What follows is the opening of Nothing To See Here, the first case in A Vantage Mystery. Twelve guests. A private island off the Devon coast. A stolen algorithm worth billions. And a host who has been planning this six months longer than anyone knows.
If this is the first you’ve heard of Vantage: read the prologue. Then read Chapter One. By the time the boat arrives at the island, you’ll understand why readers finish the book in a sitting.
Prologue
The flat was rented under a name that didn’t matter. Third floor, east-facing, a view of nothing worth describing. The furniture had come with the lease. So had the curtains, which were closed.
She worked at the kitchen table because the desk in the second bedroom was positioned near a window, and windows were a habit she’d broken years ago. The table held a laptop, a phone with no contacts saved to its memory, and a manila folder containing eleven pages of documentation on a man named Marcus Hale.

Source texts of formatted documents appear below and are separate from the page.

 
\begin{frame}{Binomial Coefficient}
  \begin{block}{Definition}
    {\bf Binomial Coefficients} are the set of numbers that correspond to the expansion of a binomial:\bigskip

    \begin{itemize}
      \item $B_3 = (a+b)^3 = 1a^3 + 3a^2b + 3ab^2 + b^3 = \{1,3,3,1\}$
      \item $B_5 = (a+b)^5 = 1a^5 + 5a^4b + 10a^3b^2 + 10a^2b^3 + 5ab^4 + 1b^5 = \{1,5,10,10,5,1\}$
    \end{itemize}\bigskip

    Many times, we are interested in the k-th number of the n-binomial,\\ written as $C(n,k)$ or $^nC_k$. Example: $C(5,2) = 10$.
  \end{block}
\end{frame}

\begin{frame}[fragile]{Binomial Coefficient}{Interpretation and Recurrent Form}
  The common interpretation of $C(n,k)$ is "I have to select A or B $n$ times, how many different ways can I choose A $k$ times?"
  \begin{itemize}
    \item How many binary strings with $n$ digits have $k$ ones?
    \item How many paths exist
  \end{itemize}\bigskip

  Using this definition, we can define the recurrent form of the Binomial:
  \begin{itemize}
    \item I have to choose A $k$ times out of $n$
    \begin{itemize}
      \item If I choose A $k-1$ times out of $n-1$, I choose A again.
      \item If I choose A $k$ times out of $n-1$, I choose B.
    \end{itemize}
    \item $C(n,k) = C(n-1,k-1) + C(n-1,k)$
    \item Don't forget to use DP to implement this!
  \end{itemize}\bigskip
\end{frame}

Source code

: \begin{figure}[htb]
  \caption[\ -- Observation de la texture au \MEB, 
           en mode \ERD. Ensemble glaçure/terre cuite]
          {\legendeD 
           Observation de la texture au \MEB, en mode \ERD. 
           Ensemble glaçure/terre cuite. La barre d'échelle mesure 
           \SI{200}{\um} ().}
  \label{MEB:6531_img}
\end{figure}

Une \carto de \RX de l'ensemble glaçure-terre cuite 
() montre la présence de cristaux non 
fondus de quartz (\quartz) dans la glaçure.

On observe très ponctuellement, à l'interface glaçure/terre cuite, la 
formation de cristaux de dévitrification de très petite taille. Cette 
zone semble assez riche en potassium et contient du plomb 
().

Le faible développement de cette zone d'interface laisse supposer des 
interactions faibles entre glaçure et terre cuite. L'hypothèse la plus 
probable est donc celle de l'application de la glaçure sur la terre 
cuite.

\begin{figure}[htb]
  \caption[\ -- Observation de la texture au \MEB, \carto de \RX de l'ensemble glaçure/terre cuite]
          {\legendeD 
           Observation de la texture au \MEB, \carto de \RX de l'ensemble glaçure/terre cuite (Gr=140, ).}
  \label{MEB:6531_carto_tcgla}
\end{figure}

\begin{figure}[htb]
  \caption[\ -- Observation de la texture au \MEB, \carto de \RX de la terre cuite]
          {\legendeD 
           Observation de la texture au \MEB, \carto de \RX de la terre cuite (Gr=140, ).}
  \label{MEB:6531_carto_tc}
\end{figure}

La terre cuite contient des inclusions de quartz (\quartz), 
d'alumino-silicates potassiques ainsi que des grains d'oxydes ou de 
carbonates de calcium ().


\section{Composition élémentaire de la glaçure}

She had been watching Hale for four months. Not personally. She didn’t watch anyone personally anymore. But the system she maintained, the network of alerts and public filings and financial monitoring that she ran from this flat and two others like it, had flagged him in November. His company’s Q3 filing contained an acquisition disclosure that didn’t match the public narrative. A data science firm called Lumen Analytics had been absorbed. The founder, a Dr Maren Lund, had been compensated at a figure that was either generous or insulting depending on whether you believed the algorithm Parallax subsequently launched was Lund’s work or Parallax’s own.
She believed it was Lund’s work. She had read the original research, published under Lund’s name in an academic journal eighteen months before the acquisition. The Parallax patent application filed six months later contained seventeen passages identical to Lund’s methodology section, changed only in terminology.
Corporate predation was common and none of her concern. Algorithms were stolen the way land was stolen: slowly, legally, with paperwork that made the theft look like a transaction. What concerned her was what had happened since.
She opened the folder. Page six. A name she had circled in red: Theo Kazan.
Kazan was a specific kind of problem. He had been a journalist. Now he was a consultant, which meant he had stopped telling the truth publicly and started selling it privately. He had discovered the provenance of Hale’s algorithm and was using that knowledge as leverage. The payments were quarterly, large enough to matter, never so large they forced action.
Kazan had leverage on at least three other people in Hale’s orbit. She had identified two with certainty and suspected a third. The web was dense enough that someone would eventually do something irreversible.
She turned to page nine. Hale’s annual retreat. A private island off the Devon coast. Twelve guests. Five days. No external communications. The guest list included Kazan.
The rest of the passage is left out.